Background

Tau is traditionally defined as a microtubule binding protein; however, in human diseases Tau can dissociate from axonal microtubules and mislocalize to other neuronal compartments including the soma, dendrites, and synapses, where interactions with non-microtubule proteins and structures drive neuronal dysfunction (Iqbal et al., 2016; Wang and Mandelkow, 2016; Zhou et al., 2017; McInnes et al., 2018). Although Tau aggregates in the form of neurofibrillary tangles are commonly found in post-mortem diseased brain tissue, studies suggest that soluble Tau, not aggregated Tau, is largely responsible for neuronal dysfunction (Crimins et al., 2012; Polydoro et al., 2014; Koss et al., 2016). As such, investigating the soluble functions of Tau in disease, such as identifying protein-protein interaction partners, is therefore of critical importance to target Tau dysfunction.

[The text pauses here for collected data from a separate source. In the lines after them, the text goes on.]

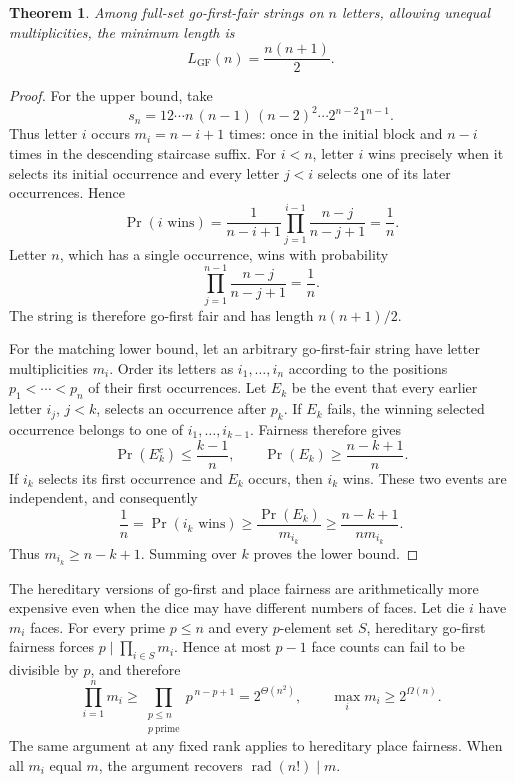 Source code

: \documentclass[11pt]{article}
\newtheorem{theorem}{Theorem}[section]
\theoremstyle{definition}
\theoremstyle{remark}
\begin{document}
\begin{theorem}\label{thm:go-first-optimum}
Among full-set go-first-fair strings on \(n\) letters, allowing unequal
multiplicities, the minimum length is
\[
  L_{\mathrm{GF}}(n)=\frac{n(n+1)}2.
\]
\end{theorem}

\begin{proof}
For the upper bound, take
\begin{equation}\label{eq:go-first-staircase}
  s_n=12\cdots n\,(n-1)\,(n-2)^2\cdots 2^{n-2}1^{n-1}.
\end{equation}
Thus letter \(i\) occurs \(m_i=n-i+1\) times: once in the initial block and
\(n-i\) times in the descending staircase suffix.  For \(i<n\), letter \(i\)
wins precisely when it selects its initial occurrence and every letter
\(j<i\) selects one of its later occurrences.  Hence
\[
  \Pr(i\text{ wins})
  =\frac1{n-i+1}\prod_{j=1}^{i-1}\frac{n-j}{n-j+1}
  =\frac1n.
\]
Letter \(n\), which has a single occurrence, wins with probability
\[
  \prod_{j=1}^{n-1}\frac{n-j}{n-j+1}=\frac1n.
\]
The string is therefore go-first fair and has length \(n(n+1)/2\).

For the matching lower bound, let an arbitrary go-first-fair string have
letter multiplicities \(m_i\).  Order its letters as
\(i_1,\ldots,i_n\) according to the positions
\(p_1<\cdots<p_n\) of their first occurrences.  Let \(E_k\) be the event
that every earlier letter \(i_j\), \(j<k\), selects an occurrence after
\(p_k\).  If \(E_k\) fails, the winning selected occurrence belongs to one
of \(i_1,\ldots,i_{k-1}\).  Fairness therefore gives
\[
  \Pr(E_k^c)\leq\frac{k-1}{n},
  \qquad
  \Pr(E_k)\geq\frac{n-k+1}{n}.
\]
If \(i_k\) selects its first occurrence and \(E_k\) occurs, then \(i_k\)
wins.  These two events are independent, and consequently
\[
  \frac1n=\Pr(i_k\text{ wins})
  \geq\frac{\Pr(E_k)}{m_{i_k}}
  \geq\frac{n-k+1}{n m_{i_k}}.
\]
Thus \(m_{i_k}\geq n-k+1\).  Summing over \(k\) proves the lower bound.
\end{proof}

The hereditary versions of go-first and place fairness are arithmetically
more expensive even when the dice may have different numbers of faces.  Let
die \(i\) have \(m_i\) faces.  For every prime \(p\leq n\) and every
\(p\)-element set \(S\), hereditary go-first fairness forces
\(p\mid\prod_{i\in S}m_i\).  Hence at most \(p-1\) face counts can fail to
be divisible by \(p\), and therefore
\begin{equation}\label{eq:hereditary-primorial}
  \prod_{i=1}^n m_i
  \geq\prod_{\substack{p\leq n\\p\ \mathrm{prime}}}p^{\,n-p+1}
  =2^{\Theta(n^2)},
  \qquad \max_i m_i\geq2^{\Omega(n)}.
\end{equation}
The same argument at any fixed rank applies to hereditary place fairness.
When all \(m_i\) equal \(m\), the argument recovers
\(\operatorname{rad}(n!)\mid m\).
\end{document}
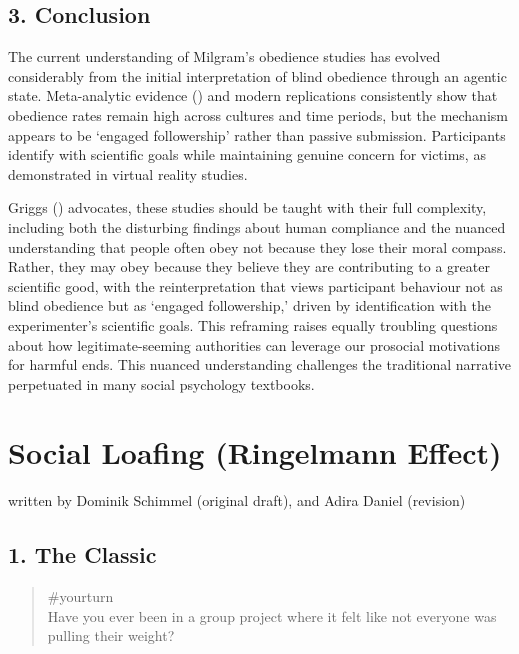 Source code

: \documentclass[
  letterpaper,
]{book}
\begin{document}
\section{3. Conclusion}\label{conclusion-7}

The current understanding of Milgram's obedience studies has evolved
considerably from the initial interpretation of blind obedience through
an agentic state. Meta-analytic evidence
() and
modern replications consistently show that obedience rates remain high
across cultures and time periods, but the mechanism appears to be
`engaged followership' rather than passive submission. Participants
identify with scientific goals while maintaining genuine concern for
victims, as demonstrated in virtual reality studies.

Griggs () advocates, these
studies should be taught with their full complexity, including both the
disturbing findings about human compliance and the nuanced understanding
that people often obey not because they lose their moral compass.
Rather, they may obey because they believe they are contributing to a
greater scientific good, with the reinterpretation that views
participant behaviour not as blind obedience but as `engaged
followership,' driven by identification with the experimenter's
scientific goals. This reframing raises equally troubling questions
about how legitimate-seeming authorities can leverage our prosocial
motivations for harmful ends. This nuanced understanding challenges the
traditional narrative perpetuated in many social psychology textbooks.


\chapter{\texorpdfstring{{Social Loafing (Ringelmann
Effect)}}{Social Loafing (Ringelmann Effect)}}\label{social-loafing-ringelmann-effect}

{written by Dominik Schimmel (original draft), and Adira Daniel
(revision)}

\section{1. The Classic}\label{the-classic-8}

\begin{quote}
{\#yourturn}\\
Have you ever been in a group project where it felt like not everyone
was pulling their weight?
\end{quote}
\end{document}
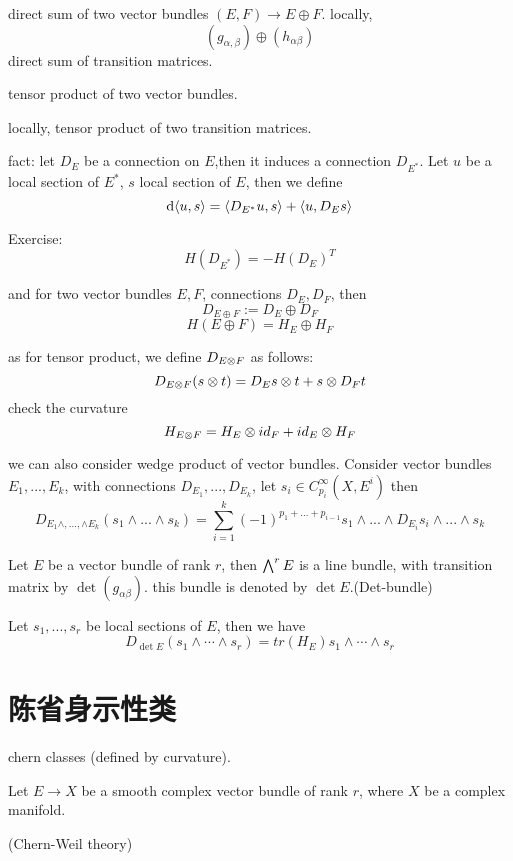 \begin{definition}
direct sum of two vector bundles $(E,F)\to E\oplus F$.
locally,
$$(g_{\alpha,\beta})\oplus(h_{\alpha\beta})$$
direct sum of transition matrices. 
\end{definition}

\begin{definition}
tensor product of two vector bundles.

locally, tensor product of two transition matrices.
\end{definition}

fact: let $D_E$ be a connection on $E$,then it induces a connection $D_{E^*}$.
Let $u$ be a local section of $E^*$, $s$ local section of $E$, 
then we define 
$$\mathrm{d}\langle u,s\rangle=\langle D_{E^*}u,s\rangle+\langle u,D_{E}s\rangle$$

Exercise:
$$H(D_{E^*})=-H(D_E)^T$$

and for two vector bundles $E,F$, connections $D_E,D_F$, then 
$$D_{E\oplus F}:=D_E\oplus D_F$$
$$H(E\oplus F)=H_E\oplus H_F$$

as for tensor product, 
we define $D_{E\otimes F}$ as follows:
$$D_{E\otimes F}(s\otimes t)=D_Es\otimes t+s\otimes D_Ft$$
check the curvature
$$H_{E\otimes F}=H_E\otimes id_F+id_E\otimes H_F$$

\begin{rem}
we can also consider wedge product of vector bundles.
Consider vector bundles $E_1,...,E_k$,
with connections $D_{E_1},...,D_{E_k}$,
let $s_i\in C_{p_i}^\infty(X,E^i)$
then 
$$D_{E_1\wedge,...,\wedge E_k}(s_1\wedge...\wedge s_k)
=\sum_{i=1}^k(-1)^{p_1+...+p_{i-1}}s_1
\wedge...\wedge D_{E_i}s_i\wedge...\wedge s_k$$
\end{rem}

Let $E$ be a vector bundle of rank $r$, 
then $\bigwedge\nolimits^{r}E$ is a line bundle, 
with transition matrix by $\det(g_{\alpha\beta})$.
this bundle is denoted by $\det E$.(Det-bundle)

Let $s_1,...,s_r$ be local sections of $E$, 
then we have 
$$D_{\det E}(s_1\wedge\cdots\wedge s_r)= tr(H_E)s_1\wedge\cdots\wedge s_r$$

\section{陈省身示性类}
chern classes (defined by curvature).

Let $E\to X$ be a smooth complex vector bundle of rank $r$, 
where $X$ be a complex manifold.

(Chern-Weil theory)

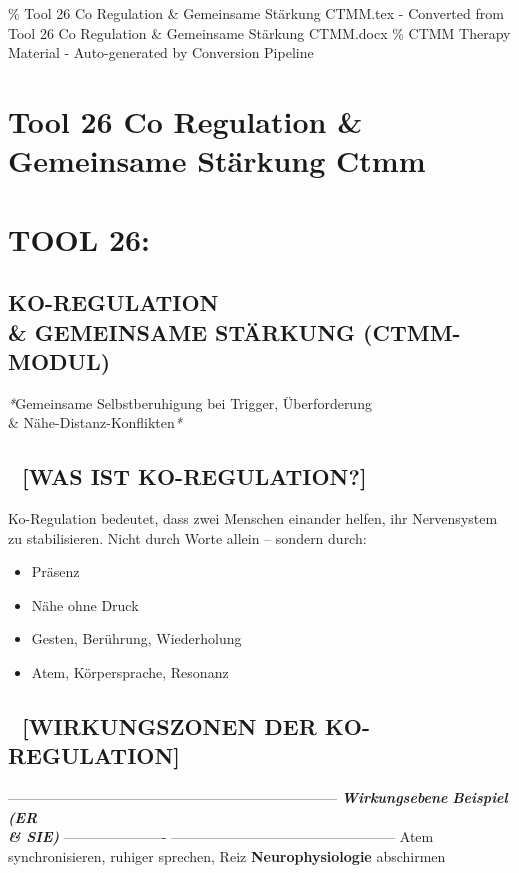 \% Tool 26 Co Regulation \& Gemeinsame Stärkung CTMM.tex - Converted from Tool 26 Co Regulation \& Gemeinsame Stärkung CTMM.docx
\% CTMM Therapy Material - Auto-generated by Conversion Pipeline

\section{Tool 26 Co Regulation \& Gemeinsame Stärkung Ctmm}
\label{sec:tool-26-co-regulation-gemeinsame-st-rkung-ctmm}

\section{\textcolor{ctmmPurple}{} \textbf{TOOL 26:}}
\subsection{\textbf{KO-REGULATION \\& GEMEINSAME STÄRKUNG (\textcolor{ctmmBlue}{CTMM}-MODUL)}}

\textcolor{ctmmBlue}{} \textit{*}Gemeinsame Selbstberuhigung bei \textcolor{ctmmRed}{Trigger}, Überforderung \\&
Nähe-Distanz-Konflikten\textit{*}

\subsection{🤝 \textbf{[WAS IST KO-REGULATION?]}}

Ko-Regulation bedeutet, dass zwei Menschen einander helfen, ihr
Nervensystem zu stabilisieren. Nicht durch Worte allein -- sondern
durch:

\begin{itemize}
\item   Präsenz
\item   Nähe ohne Druck
\item   Gesten, Berührung, Wiederholung
\item   Atem, Körpersprache, Resonanz
\end{itemize}

\subsection{💞 \textbf{[WIRKUNGSZONEN DER KO-REGULATION]}}

-----------------------------------------------------------------------
\textbf{\textit{Wirkungsebene}}    \textbf{\textit{Beispiel (ER \\& SIE)}}
---------------------- ------------------------------------------------
\textcolor{ctmmPurple}{}                     Atem synchronisieren, ruhiger sprechen, Reiz
\textbf{Neurophysiologie}   abschirmen

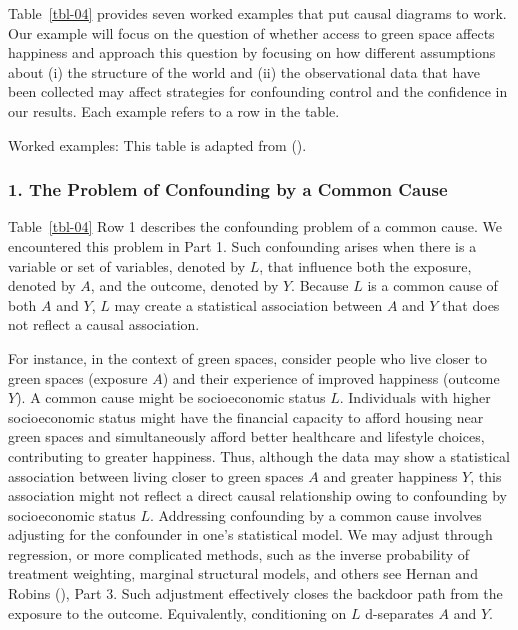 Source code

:\documentclass[
  singlecolumn]{article}
\begin{document}
Table~\ref{tbl-04} provides seven worked examples that put causal
diagrams to work. Our example will focus on the question of whether
access to green space affects happiness and approach this question by
focusing on how different assumptions about (i) the structure of the
world and (ii) the observational data that have been collected may
affect strategies for confounding control and the confidence in our
results. Each example refers to a row in the table.

\begin{table}

\caption{\label{tbl-04}Worked examples: This table is adapted from
().}

\centering{

\terminologyelconfoundersLONG

}

\end{table}%

\subsubsection{1. The Problem of Confounding by a Common
Cause}\label{the-problem-of-confounding-by-a-common-cause}

Table~\ref{tbl-04} Row 1 describes the confounding problem of a common
cause. We encountered this problem in Part 1. Such confounding arises
when there is a variable or set of variables, denoted by \(L\), that
influence both the exposure, denoted by \(A\), and the outcome, denoted
by \(Y.\) Because \(L\) is a common cause of both \(A\) and \(Y\), \(L\)
may create a statistical association between \(A\) and \(Y\) that does
not reflect a causal association.

For instance, in the context of green spaces, consider people who live
closer to green spaces (exposure \(A\)) and their experience of improved
happiness (outcome \(Y\)). A common cause might be socioeconomic status
\(L\). Individuals with higher socioeconomic status might have the
financial capacity to afford housing near green spaces and
simultaneously afford better healthcare and lifestyle choices,
contributing to greater happiness. Thus, although the data may show a
statistical association between living closer to green spaces \(A\) and
greater happiness \(Y\), this association might not reflect a direct
causal relationship owing to confounding by socioeconomic status \(L\).
Addressing confounding by a common cause involves adjusting for the
confounder in one's statistical model. We may adjust through regression,
or more complicated methods, such as the inverse probability of
treatment weighting, marginal structural models, and others see Hernan
and Robins (), Part 3. Such
adjustment effectively closes the backdoor path from the exposure to the
outcome. Equivalently, conditioning on \(L\) d-separates \(A\) and
\(Y\).
\end{document}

Purifying soluble Tau protein has been challenging since many ectopically expressed recombinant proteins aggregate into insoluble inclusion bodies in bacteria. Tau furthermore contains aggregation-prone motifs, making purifying recombinant Tau even more difficult. We have therefore developed a protocol that overcomes these obstacles by optimizing two key aspects of this process: first, we express Tau as a fusion protein with an N-terminal Glutathione S-transferase (GST) tag to enhance solubility of the protein, and utilize a mild induction paradigm to minimize the formation of insoluble Tau aggregates. We chose GST over other fusion proteins because it is relatively small, robustly enhances protein solubility and stability, can be easily cleaved, and is relatively inexpensive to purify. Second, our purification protocol utilizes dual affinity tag purification of both an N-terminal GST tag and a C-terminal 8xHis tag (Figure 1); because this purification protocol requires both N- and C-terminal tags to be available to bind affinity resin, the protocol therefore specifically enriches for soluble, non-aggregated protein (in the event of aggregation, at least one of these epitopes is hidden within the aggregate). Following the first purification step against the N-terminal GST tag, the GST fusion protein is cleaved using PreScission protease, resulting in a final product of purified Tau protein that contains only an additional eight histidine residues (8xHis tag) at its C-terminal domain that can also be used for downstream applications including pull-down experiments or detection using anti-His antibodies. This method is versatile and can be easily modified to purify different isoforms of Tau, Tau carrying point mutations, or Tau truncations by altering the pGEX_GST-Tau0N4R-8xHis plasmid using site-directed mutagenesis or traditional cloning methods. We have successfully utilized this protocol to produce various isoforms of Tau, including with point mutations or domain truncations, for use in in vitro binding assays with synaptic vesicles (Zhou et al., 2017) and as bait in protein-protein interaction studies (McInnes et al., 2018).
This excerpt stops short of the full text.